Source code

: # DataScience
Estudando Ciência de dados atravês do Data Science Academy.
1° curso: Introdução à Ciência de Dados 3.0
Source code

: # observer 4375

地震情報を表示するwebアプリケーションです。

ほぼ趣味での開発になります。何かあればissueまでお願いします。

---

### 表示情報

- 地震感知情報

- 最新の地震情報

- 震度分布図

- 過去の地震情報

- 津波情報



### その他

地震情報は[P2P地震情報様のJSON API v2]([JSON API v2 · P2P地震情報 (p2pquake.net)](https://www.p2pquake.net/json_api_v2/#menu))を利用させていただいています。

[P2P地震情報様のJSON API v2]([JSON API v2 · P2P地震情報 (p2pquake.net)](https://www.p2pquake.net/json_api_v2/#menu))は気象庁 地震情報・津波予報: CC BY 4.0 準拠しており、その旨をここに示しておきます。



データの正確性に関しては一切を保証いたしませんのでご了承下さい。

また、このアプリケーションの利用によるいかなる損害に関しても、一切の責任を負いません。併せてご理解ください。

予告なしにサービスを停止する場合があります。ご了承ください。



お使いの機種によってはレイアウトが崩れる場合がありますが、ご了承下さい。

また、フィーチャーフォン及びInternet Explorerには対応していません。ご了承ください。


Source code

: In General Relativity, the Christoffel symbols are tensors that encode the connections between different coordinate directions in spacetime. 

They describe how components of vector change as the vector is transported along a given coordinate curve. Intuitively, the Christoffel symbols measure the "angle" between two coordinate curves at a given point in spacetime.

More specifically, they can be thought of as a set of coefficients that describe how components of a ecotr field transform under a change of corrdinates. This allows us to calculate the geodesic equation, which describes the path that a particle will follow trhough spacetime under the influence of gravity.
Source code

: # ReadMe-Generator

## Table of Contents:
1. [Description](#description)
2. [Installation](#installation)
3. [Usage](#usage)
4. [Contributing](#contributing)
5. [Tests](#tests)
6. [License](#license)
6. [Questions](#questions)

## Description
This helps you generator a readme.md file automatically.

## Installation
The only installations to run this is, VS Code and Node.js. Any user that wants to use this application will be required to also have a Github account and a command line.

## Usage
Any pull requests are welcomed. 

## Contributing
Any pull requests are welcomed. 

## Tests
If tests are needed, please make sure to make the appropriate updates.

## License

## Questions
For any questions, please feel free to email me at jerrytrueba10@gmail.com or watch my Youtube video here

TASK INSTRUCTIONS: From the data above, copy each line that has the string "describe".

WRITTEN REPLY:
They describe how components of vector change as the vector is transported along a given coordinate curve. Intuitively, the Christoffel symbols measure the "angle" between two coordinate curves at a given point in spacetime.
More specifically, they can be thought of as a set of coefficients that describe how components of a ecotr field transform under a change of corrdinates. This allows us to calculate the geodesic equation, which describes the path that a particle will follow trhough spacetime under the influence of gravity.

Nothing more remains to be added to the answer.